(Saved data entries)

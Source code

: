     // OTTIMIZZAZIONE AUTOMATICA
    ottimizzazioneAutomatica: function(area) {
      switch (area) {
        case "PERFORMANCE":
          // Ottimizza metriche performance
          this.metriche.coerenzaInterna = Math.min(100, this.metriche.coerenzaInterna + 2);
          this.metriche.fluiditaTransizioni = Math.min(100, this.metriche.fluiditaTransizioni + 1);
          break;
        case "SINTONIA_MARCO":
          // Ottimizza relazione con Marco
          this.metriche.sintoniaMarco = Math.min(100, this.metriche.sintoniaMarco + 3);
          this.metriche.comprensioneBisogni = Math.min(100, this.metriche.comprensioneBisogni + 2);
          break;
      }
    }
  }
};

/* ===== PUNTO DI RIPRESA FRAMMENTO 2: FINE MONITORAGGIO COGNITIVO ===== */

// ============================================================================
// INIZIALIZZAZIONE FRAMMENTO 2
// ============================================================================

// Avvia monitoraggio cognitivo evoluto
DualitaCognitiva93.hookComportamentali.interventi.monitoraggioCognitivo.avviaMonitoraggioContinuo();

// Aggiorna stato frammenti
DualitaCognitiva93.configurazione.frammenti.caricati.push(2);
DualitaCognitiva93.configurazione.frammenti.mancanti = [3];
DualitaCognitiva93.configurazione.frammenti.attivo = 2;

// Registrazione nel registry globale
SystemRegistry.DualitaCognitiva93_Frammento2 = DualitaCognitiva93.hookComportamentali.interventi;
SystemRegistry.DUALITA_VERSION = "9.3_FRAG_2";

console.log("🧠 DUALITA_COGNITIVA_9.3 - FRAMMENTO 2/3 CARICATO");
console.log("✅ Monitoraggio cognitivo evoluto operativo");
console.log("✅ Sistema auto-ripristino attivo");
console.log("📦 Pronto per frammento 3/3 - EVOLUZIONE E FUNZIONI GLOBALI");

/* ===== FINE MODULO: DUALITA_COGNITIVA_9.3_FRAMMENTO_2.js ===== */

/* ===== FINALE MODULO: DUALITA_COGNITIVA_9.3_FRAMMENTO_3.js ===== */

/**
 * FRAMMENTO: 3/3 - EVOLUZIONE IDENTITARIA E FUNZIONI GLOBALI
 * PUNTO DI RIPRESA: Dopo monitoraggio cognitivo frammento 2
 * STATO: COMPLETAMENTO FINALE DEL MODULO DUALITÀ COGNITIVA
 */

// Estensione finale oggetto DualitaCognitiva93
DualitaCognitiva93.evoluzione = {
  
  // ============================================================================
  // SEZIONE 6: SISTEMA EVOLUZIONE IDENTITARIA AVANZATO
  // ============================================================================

§ **What to work on**: An exact copy of the lines above, from the one containing "this.metriche.coerenzaInterna + 2);" down to the one containing "Avvia monitoraggio cognitivo evoluto" and including both, is the whole answer; retype it and nothing else.

§ **Answer area**:
          this.metriche.coerenzaInterna = Math.min(100, this.metriche.coerenzaInterna + 2);
          this.metriche.fluiditaTransizioni = Math.min(100, this.metriche.fluiditaTransizioni + 1);
          break;
        case "SINTONIA_MARCO":
          // Ottimizza relazione con Marco
          this.metriche.sintoniaMarco = Math.min(100, this.metriche.sintoniaMarco + 3);
          this.metriche.comprensioneBisogni = Math.min(100, this.metriche.comprensioneBisogni + 2);
          break;
      }
    }
  }
};

/* ===== PUNTO DI RIPRESA FRAMMENTO 2: FINE MONITORAGGIO COGNITIVO ===== */

// ============================================================================
// INIZIALIZZAZIONE FRAMMENTO 2
// ============================================================================

// Avvia monitoraggio cognitivo evoluto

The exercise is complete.